*PROBLEM STATEMENT*
Your reply should hold only the lines from the records below where "five" occurs.

*DATA FOR ANALYSIS*
--------------------
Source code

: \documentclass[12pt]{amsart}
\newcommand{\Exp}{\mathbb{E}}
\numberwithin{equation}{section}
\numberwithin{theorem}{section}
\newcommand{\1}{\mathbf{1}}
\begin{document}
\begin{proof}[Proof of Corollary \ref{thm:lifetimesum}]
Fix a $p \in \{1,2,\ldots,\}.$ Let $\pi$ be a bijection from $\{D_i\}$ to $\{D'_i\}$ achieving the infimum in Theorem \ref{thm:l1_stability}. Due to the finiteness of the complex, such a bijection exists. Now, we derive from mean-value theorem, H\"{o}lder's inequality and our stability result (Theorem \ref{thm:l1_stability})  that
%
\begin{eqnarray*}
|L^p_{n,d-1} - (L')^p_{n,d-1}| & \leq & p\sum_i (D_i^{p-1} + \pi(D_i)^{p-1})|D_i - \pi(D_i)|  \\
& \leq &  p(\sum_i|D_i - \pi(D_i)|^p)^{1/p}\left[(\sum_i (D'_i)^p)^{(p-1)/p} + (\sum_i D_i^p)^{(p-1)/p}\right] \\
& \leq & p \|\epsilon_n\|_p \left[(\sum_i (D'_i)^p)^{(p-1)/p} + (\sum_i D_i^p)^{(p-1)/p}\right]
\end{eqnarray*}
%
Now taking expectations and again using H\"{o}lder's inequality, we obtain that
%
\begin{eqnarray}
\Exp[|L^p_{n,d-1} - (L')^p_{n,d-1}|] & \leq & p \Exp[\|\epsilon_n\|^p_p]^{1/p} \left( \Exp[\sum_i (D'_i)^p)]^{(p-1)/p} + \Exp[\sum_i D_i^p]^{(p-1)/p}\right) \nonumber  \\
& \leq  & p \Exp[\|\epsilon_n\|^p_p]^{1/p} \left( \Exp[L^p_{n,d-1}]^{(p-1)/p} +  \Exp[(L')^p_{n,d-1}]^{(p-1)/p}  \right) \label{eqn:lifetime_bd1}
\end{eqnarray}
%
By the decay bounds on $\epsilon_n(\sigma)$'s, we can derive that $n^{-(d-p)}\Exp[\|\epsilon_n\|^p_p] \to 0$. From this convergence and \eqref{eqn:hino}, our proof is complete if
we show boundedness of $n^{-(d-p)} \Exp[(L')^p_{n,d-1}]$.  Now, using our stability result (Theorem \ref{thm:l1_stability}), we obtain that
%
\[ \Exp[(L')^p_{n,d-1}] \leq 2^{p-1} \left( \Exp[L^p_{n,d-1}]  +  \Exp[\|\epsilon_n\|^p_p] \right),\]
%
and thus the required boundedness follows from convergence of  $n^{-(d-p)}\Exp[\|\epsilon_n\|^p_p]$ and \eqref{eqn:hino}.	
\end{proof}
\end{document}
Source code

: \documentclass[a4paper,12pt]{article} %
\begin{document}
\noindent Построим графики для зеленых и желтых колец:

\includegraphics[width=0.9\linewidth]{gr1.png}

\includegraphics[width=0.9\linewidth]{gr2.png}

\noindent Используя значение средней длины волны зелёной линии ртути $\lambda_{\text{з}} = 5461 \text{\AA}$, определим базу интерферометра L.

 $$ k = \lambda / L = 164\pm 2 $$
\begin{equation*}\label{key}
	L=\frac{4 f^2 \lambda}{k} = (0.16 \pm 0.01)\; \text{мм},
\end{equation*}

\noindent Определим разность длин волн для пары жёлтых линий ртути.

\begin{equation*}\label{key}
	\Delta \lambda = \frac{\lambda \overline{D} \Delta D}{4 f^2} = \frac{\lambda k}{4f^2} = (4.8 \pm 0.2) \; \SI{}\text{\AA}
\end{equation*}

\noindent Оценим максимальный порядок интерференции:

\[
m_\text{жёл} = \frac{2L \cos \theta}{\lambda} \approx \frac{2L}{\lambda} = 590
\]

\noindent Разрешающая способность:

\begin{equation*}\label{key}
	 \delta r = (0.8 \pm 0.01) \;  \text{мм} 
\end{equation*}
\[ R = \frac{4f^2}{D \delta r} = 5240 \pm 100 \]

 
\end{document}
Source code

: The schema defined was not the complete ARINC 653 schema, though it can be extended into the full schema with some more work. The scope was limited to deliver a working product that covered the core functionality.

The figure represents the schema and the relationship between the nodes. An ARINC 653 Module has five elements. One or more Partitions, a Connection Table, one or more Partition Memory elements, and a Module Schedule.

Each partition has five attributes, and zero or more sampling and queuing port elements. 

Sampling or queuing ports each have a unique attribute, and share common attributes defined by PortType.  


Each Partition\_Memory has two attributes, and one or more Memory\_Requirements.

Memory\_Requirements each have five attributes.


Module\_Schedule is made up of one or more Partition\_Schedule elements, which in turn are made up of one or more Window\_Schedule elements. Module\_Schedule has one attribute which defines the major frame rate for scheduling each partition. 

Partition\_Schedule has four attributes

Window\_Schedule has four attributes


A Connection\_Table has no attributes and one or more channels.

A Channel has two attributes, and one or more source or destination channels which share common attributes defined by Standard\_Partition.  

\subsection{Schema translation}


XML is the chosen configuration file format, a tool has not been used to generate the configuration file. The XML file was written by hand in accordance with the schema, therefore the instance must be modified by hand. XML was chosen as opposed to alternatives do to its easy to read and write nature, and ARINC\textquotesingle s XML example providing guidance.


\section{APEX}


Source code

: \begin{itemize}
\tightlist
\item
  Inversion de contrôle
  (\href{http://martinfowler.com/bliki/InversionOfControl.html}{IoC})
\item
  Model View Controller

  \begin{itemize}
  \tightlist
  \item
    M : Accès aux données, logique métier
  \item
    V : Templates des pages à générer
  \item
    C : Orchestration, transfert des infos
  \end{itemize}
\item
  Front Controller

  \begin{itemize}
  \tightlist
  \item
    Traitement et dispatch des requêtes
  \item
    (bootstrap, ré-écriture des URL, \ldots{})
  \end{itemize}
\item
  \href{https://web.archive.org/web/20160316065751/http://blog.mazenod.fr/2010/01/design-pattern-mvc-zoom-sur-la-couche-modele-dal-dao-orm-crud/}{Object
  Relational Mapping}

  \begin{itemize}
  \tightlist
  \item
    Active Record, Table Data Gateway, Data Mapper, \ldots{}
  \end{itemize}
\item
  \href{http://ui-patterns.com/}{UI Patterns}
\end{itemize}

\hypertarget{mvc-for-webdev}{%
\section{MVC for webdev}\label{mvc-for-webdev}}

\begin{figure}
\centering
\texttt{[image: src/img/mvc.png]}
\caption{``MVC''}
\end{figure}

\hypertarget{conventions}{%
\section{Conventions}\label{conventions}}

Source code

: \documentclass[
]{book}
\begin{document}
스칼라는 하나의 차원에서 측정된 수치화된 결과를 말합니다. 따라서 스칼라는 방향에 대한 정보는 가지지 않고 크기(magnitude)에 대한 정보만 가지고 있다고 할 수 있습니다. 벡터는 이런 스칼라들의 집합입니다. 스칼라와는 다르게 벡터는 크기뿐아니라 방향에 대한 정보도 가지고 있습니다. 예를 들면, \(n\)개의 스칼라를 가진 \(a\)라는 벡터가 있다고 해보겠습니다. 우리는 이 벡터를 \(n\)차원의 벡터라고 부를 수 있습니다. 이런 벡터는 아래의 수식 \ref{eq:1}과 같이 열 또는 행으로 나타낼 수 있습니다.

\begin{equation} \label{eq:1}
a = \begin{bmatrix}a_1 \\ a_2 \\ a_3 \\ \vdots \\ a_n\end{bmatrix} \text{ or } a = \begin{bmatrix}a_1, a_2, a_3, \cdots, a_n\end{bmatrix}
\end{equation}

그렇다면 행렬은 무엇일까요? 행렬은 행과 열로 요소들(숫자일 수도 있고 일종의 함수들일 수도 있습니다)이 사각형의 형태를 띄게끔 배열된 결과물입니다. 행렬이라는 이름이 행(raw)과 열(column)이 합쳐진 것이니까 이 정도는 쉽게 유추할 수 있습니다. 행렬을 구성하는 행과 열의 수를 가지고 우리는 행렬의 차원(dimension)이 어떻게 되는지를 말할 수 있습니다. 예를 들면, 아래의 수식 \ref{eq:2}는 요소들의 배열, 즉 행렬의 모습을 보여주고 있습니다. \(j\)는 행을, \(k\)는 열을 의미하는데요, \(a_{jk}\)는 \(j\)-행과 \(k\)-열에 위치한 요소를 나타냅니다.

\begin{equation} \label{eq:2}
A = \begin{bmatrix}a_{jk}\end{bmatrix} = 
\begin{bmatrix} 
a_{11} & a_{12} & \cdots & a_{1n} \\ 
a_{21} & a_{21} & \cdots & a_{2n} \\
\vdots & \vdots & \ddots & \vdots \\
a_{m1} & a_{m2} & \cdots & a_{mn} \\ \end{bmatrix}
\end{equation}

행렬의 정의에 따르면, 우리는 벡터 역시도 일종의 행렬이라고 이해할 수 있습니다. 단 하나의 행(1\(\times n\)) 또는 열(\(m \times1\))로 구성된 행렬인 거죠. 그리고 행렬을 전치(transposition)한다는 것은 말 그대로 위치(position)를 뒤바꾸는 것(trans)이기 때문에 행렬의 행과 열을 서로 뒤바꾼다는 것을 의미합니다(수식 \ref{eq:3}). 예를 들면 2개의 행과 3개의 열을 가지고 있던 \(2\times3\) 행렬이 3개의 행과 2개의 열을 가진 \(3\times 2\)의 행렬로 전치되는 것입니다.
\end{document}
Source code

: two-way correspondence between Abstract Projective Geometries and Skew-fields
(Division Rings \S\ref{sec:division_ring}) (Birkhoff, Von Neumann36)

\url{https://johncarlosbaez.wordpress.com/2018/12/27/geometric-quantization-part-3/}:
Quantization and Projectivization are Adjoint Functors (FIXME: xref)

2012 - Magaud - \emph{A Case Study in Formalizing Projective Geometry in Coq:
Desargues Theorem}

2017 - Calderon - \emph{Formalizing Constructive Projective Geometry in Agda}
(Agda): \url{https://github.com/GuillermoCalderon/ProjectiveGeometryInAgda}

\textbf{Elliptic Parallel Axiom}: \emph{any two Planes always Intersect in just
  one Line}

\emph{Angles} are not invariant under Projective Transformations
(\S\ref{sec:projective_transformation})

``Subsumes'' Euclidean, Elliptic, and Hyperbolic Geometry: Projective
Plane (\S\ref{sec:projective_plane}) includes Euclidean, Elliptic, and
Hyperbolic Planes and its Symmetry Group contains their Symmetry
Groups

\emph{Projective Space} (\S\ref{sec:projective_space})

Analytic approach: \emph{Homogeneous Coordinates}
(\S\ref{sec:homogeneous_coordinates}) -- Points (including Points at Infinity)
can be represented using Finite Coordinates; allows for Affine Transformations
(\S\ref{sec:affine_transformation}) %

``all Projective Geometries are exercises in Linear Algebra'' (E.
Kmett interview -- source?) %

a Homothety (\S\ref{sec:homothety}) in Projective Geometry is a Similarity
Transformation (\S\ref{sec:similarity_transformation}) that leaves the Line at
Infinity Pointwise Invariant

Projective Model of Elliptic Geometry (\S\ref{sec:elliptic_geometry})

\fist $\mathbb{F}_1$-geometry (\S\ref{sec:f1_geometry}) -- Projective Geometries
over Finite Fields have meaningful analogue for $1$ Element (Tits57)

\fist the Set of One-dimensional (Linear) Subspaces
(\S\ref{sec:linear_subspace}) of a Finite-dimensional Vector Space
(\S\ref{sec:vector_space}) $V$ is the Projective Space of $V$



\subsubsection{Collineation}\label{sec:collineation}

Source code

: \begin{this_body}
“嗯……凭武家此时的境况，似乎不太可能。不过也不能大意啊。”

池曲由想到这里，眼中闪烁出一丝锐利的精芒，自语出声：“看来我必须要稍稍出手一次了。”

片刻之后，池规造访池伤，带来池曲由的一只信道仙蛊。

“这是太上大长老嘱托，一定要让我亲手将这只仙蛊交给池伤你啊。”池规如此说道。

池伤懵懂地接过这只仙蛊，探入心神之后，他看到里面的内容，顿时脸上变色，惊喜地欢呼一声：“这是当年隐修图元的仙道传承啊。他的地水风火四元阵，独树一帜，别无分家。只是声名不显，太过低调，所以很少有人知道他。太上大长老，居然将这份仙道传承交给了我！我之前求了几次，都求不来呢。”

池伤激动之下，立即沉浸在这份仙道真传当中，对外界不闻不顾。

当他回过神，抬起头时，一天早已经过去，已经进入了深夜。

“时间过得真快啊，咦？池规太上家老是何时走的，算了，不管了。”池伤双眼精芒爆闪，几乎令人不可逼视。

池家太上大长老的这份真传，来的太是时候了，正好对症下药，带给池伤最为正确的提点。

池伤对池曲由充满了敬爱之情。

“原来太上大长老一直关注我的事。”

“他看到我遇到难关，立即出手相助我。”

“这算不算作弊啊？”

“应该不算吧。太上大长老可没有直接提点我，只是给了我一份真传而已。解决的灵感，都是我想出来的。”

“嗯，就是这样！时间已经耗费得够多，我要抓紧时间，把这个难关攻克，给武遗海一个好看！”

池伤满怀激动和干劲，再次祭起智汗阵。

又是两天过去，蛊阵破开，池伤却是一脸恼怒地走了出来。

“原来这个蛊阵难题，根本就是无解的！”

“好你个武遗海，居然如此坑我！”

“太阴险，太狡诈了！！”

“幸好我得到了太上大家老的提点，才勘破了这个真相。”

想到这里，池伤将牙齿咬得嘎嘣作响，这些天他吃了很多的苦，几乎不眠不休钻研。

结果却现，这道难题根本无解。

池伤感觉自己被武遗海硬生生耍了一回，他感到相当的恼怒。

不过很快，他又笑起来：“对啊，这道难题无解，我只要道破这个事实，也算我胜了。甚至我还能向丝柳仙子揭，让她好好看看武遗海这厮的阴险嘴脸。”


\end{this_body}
--------------------
*FINISHED TASK*
The figure represents the schema and the relationship between the nodes. An ARINC 653 Module has five elements. One or more Partitions, a Connection Table, one or more Partition Memory elements, and a Module Schedule.
Each partition has five attributes, and zero or more sampling and queuing port elements. 
Memory\_Requirements each have five attributes.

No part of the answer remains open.